Rich Kreiner: A Minis Monday Special Bulletin: Woman King

Posted by on March 8th, 2010 at 2:38 PM


A while back I took a look at a chapter, the second, of Colleen Frakes’ Woman King that was assembled, offered and reviewed as a mini. I found that segment to be a fine encapsulation in fantasy of a dilemma of leadership, experienced here by a young girl chosen to rule, in time, over a clan of bears. Originally I thought of the chapter as a morality tale (particularly in comparison to another Frakes title, Tragic Relief) and looked forward to the completed Woman King with anticipation.

Now that it has been completed, Woman King justifies the anticipation although that preview chapter does not prove in context to be quite the moral instruction I thought.

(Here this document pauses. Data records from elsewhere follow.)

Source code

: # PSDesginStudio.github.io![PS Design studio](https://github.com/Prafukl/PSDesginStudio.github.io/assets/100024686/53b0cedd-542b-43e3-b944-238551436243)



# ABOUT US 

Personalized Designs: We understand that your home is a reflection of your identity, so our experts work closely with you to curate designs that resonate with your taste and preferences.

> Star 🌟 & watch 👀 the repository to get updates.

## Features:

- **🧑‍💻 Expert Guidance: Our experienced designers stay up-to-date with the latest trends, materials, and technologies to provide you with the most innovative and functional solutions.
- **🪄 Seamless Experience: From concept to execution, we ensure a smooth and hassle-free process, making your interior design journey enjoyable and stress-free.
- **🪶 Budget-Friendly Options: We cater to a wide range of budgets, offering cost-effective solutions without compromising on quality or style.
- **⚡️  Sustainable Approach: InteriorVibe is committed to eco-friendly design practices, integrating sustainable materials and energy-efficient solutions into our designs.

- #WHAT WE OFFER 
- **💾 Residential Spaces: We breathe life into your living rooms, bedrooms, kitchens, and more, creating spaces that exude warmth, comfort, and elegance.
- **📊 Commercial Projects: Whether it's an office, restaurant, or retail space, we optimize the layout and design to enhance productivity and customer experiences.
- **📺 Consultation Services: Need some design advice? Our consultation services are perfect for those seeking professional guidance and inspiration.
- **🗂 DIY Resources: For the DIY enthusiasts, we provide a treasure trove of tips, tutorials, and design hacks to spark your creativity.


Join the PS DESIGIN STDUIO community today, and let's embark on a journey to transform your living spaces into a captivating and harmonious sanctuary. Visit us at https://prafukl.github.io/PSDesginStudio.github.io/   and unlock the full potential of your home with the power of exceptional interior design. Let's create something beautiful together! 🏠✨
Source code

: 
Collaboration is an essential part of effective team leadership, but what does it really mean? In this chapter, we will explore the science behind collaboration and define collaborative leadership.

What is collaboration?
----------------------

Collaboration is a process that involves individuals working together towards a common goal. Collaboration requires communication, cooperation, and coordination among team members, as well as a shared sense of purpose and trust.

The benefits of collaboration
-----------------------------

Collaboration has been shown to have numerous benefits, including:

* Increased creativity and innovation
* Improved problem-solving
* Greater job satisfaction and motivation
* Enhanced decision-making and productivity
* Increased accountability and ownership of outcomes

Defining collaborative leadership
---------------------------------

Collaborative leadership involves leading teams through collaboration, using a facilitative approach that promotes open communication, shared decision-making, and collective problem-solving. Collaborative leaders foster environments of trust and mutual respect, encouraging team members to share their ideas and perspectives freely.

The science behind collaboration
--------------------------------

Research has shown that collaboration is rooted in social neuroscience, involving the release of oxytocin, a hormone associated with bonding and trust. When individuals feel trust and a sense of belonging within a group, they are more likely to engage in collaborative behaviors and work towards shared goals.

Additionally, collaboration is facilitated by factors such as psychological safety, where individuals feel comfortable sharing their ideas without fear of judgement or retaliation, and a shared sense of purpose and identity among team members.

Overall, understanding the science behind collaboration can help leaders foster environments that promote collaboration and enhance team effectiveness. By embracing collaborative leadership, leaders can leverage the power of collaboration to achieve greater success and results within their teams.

In a recent review of Frakes’ comics here at the TCJ site, Rob Clough noted that much of her work is inspired by and indebted to the fairy tale. They share a sense of spirit, tone, and narrative mechanics.

Now “fairy tales” is not exclusively intended to refer to the domesticated, cleaned-up Disney versions of stories crammed with fabulous wonders and momentous occurrences so entrancing to kids. Here we need additionally to include source materials, the riveting narratives that could also scare the wee out of the little ones and at the same time not bore adults to tears, in part because of their oddly profound if seldom examined resonances. You hardly have to be a Bruno Bettelheim these days to recognize that even while these tales wedded a degree of dark fascination to the miraculous, primal matters of deep-seated significance were also being addressed. Such matters may well play out only around the corner of the eye, away from full frontal spectacle of heightened drama and narrative hurly-burly. Often when attention was paid directly to these matters, they’d prove rationally elusive, inconsistent, refusing to stand up to direct scrutiny. They weren’t meant to appeal, to operate wholly, on an epistemological level.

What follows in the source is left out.